Exercise aim>
Copy out the listing below so that each line matches exactly.

Data for the task>
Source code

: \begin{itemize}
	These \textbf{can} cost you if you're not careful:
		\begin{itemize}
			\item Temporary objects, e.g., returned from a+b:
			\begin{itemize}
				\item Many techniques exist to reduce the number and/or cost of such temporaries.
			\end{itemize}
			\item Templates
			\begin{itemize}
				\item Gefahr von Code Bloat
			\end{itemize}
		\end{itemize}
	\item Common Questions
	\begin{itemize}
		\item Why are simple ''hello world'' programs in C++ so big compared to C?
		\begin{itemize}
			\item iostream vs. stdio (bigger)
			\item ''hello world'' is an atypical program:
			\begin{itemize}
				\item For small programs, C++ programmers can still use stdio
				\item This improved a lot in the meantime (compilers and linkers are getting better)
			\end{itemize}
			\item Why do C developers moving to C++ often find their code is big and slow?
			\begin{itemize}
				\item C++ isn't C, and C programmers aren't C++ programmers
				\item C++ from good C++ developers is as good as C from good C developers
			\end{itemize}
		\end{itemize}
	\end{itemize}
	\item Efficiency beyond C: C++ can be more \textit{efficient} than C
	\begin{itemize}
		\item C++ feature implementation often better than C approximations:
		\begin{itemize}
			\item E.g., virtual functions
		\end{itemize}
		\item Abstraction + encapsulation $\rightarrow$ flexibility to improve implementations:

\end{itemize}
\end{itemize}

Answer for this exercise>
Source code

: \begin{itemize}
	These \textbf{can} cost you if you're not careful:
		\begin{itemize}
			\item Temporary objects, e.g., returned from a+b:
			\begin{itemize}
				\item Many techniques exist to reduce the number and/or cost of such temporaries.
			\end{itemize}
			\item Templates
			\begin{itemize}
				\item Gefahr von Code Bloat
			\end{itemize}
		\end{itemize}
	\item Common Questions
	\begin{itemize}
		\item Why are simple ''hello world'' programs in C++ so big compared to C?
		\begin{itemize}
			\item iostream vs. stdio (bigger)
			\item ''hello world'' is an atypical program:
			\begin{itemize}
				\item For small programs, C++ programmers can still use stdio
				\item This improved a lot in the meantime (compilers and linkers are getting better)
			\end{itemize}
			\item Why do C developers moving to C++ often find their code is big and slow?
			\begin{itemize}
				\item C++ isn't C, and C programmers aren't C++ programmers
				\item C++ from good C++ developers is as good as C from good C developers
			\end{itemize}
		\end{itemize}
	\end{itemize}
	\item Efficiency beyond C: C++ can be more \textit{efficient} than C
	\begin{itemize}
		\item C++ feature implementation often better than C approximations:
		\begin{itemize}
			\item E.g., virtual functions
		\end{itemize}
		\item Abstraction + encapsulation $\rightarrow$ flexibility to improve implementations:

\end{itemize}
\end{itemize}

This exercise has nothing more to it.